Free electrical energy from movement to power portable electronics of the future
We could soon be using “free electricity” generated by our own movements to power our portable devices, according to a breakthrough study from the Universities of Surrey and Loughborough.
In a paper published by Nano Energy, researchers detail how they cracked the unreliable nature of previous triboelectric nanogenerators (TENGs) – a type of low cost and lightweight energy generator which can be produced using recyclable materials.
In the new study, the team show how they created direct current triboelectric nanogenerators (DC-TENGs), resulting in the technology generating continuous power, like that used in most electronic devices. The researchers successfully demonstrated the sustained powering of a number of electronic devices, including LEDs and electronic watches using movements similar to that found in the ambient environment.
Professor Ravi Silva, Director of the Advanced Technology Institute at the University of Surrey, and corresponding author said: “One of our chief ambitions is to make free energy possible for all by 2035 and our breakthrough strongly suggests TENGs technology will be part of the energy mix for mobile applications in that greener future. Not only will this DC-TENG allow for us to improve the health of our planet, but it will also allow for future portable devices, particular Internet of Things, to thrive wirelessly and autonomously.”

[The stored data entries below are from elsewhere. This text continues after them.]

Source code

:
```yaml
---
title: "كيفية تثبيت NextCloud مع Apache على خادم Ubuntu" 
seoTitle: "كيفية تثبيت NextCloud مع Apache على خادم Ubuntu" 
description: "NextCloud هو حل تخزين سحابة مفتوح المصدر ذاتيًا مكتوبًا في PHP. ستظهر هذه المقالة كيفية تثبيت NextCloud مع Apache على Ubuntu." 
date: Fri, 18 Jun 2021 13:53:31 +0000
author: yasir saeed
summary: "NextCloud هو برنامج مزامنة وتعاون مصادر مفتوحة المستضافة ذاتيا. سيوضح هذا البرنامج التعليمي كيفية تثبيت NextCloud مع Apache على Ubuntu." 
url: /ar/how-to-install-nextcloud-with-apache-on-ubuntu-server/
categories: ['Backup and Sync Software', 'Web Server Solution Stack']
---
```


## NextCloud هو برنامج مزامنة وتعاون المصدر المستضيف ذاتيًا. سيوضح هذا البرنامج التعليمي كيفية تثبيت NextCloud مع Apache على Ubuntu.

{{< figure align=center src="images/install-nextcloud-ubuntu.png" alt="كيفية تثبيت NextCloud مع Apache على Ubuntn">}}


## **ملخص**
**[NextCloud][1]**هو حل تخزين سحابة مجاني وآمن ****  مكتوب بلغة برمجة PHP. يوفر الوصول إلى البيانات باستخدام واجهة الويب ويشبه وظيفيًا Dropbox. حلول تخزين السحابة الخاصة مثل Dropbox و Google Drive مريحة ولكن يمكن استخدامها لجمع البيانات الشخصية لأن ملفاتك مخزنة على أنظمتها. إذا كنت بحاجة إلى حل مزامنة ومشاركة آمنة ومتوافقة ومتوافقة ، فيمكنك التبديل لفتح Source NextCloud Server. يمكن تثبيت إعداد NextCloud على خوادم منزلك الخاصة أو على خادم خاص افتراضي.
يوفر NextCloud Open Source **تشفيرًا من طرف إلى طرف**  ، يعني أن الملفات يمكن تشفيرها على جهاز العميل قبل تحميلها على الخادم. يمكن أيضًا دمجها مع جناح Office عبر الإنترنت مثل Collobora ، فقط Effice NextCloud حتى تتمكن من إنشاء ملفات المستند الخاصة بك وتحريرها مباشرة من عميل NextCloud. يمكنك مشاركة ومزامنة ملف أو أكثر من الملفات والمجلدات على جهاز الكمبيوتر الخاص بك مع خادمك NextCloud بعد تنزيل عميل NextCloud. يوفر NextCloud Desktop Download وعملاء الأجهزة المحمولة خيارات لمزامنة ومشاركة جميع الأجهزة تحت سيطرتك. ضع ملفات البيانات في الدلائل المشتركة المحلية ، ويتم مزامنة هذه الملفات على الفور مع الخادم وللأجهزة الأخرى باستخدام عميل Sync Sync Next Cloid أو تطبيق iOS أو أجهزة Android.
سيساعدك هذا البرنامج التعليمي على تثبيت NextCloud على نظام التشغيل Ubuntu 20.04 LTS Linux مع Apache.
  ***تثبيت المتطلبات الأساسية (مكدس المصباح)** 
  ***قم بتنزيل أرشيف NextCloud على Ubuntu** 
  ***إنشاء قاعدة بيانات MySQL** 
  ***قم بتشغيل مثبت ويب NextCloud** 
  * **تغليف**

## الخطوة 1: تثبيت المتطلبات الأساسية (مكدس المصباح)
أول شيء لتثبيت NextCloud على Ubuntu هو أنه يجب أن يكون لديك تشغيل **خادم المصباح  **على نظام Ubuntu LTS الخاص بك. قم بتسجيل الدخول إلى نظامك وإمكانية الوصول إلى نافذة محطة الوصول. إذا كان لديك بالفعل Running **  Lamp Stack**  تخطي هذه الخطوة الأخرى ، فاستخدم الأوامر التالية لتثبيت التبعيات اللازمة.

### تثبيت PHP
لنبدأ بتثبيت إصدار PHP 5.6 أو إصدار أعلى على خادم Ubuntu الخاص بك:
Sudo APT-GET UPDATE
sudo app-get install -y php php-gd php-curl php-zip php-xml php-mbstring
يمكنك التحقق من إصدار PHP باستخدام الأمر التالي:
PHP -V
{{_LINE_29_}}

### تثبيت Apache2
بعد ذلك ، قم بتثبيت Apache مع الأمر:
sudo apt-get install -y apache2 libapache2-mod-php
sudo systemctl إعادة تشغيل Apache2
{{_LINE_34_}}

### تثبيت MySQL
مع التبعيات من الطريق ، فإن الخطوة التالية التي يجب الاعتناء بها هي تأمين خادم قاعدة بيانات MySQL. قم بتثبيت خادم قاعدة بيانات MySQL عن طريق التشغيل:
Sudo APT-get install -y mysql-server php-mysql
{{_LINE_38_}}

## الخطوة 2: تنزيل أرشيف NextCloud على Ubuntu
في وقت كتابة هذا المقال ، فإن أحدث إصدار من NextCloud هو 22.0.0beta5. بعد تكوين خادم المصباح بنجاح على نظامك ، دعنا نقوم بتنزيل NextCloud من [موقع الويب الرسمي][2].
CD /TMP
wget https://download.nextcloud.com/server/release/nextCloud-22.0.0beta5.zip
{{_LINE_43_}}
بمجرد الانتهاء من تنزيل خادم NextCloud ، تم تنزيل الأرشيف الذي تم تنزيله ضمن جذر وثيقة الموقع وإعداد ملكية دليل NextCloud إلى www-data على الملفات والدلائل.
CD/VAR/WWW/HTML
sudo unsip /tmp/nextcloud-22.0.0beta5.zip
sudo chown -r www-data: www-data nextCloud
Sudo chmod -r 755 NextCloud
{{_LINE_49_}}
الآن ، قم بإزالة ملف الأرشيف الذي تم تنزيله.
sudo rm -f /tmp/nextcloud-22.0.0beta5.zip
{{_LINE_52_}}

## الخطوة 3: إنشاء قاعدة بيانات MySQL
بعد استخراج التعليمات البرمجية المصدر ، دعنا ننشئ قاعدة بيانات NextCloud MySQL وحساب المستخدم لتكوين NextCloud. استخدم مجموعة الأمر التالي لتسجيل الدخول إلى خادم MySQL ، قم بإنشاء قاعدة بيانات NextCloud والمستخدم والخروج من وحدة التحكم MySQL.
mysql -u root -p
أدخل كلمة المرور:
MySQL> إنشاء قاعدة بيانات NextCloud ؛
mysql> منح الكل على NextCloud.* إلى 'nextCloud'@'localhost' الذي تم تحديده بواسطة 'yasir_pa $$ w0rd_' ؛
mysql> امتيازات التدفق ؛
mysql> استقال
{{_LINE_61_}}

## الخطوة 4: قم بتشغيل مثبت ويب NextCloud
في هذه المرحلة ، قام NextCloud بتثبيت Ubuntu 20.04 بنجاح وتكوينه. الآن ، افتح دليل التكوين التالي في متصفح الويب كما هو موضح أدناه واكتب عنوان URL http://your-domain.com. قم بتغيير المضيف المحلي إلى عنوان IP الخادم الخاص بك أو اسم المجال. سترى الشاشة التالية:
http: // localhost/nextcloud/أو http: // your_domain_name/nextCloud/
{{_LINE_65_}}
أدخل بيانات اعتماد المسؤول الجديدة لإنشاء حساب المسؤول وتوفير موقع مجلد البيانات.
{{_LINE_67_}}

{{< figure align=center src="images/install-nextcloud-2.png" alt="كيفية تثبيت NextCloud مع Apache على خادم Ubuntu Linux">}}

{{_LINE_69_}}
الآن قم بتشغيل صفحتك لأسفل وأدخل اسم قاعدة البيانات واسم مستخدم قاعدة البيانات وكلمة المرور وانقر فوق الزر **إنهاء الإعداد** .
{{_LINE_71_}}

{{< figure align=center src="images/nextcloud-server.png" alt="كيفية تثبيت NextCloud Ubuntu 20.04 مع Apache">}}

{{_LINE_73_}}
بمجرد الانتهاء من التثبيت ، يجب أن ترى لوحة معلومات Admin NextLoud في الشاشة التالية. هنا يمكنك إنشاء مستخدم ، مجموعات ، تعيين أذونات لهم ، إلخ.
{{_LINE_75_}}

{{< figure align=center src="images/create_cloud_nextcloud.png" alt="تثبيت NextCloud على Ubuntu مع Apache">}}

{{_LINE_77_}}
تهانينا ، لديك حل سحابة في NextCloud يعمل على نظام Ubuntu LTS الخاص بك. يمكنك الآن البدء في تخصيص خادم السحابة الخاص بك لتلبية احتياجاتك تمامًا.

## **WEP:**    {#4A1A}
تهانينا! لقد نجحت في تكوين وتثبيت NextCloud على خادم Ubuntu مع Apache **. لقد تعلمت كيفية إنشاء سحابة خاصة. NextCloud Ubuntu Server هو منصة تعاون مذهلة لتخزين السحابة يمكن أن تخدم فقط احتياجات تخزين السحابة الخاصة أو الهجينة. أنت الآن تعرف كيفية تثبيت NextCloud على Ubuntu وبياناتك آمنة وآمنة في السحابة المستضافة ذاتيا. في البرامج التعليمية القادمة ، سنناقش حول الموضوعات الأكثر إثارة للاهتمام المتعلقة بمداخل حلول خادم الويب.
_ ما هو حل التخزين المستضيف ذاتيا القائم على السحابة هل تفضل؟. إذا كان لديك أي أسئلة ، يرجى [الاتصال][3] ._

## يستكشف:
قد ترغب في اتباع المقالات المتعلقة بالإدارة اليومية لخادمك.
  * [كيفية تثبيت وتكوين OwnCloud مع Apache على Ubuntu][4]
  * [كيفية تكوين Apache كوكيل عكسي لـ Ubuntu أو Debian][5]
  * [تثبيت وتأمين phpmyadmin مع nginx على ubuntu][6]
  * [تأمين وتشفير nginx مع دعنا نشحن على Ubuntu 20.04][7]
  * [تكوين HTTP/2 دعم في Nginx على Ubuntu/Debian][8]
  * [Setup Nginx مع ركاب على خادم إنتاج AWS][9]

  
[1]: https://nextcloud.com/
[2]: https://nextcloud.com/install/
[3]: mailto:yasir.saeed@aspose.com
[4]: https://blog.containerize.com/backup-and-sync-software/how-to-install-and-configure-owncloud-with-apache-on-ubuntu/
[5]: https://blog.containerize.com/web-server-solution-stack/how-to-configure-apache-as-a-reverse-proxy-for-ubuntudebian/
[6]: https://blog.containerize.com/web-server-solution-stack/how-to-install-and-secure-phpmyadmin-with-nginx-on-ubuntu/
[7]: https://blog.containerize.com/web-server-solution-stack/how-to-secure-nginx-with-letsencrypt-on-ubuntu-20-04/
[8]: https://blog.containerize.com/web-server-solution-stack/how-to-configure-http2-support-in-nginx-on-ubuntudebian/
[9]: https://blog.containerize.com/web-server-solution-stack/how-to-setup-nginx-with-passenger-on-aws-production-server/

The lead scientist of this project, Dr Ishara Dharmasena, who is currently working as a Doctoral Prize Fellow at Loughborough University said: “In today’s technological context, exploring novel autonomous power sources which can sustainably generate electricity using freely available energy in our surrounding is pivotal to the success of future electronic technologies. With the invention of DC-TENG technology, we are moving one step closer to achieving this dream.”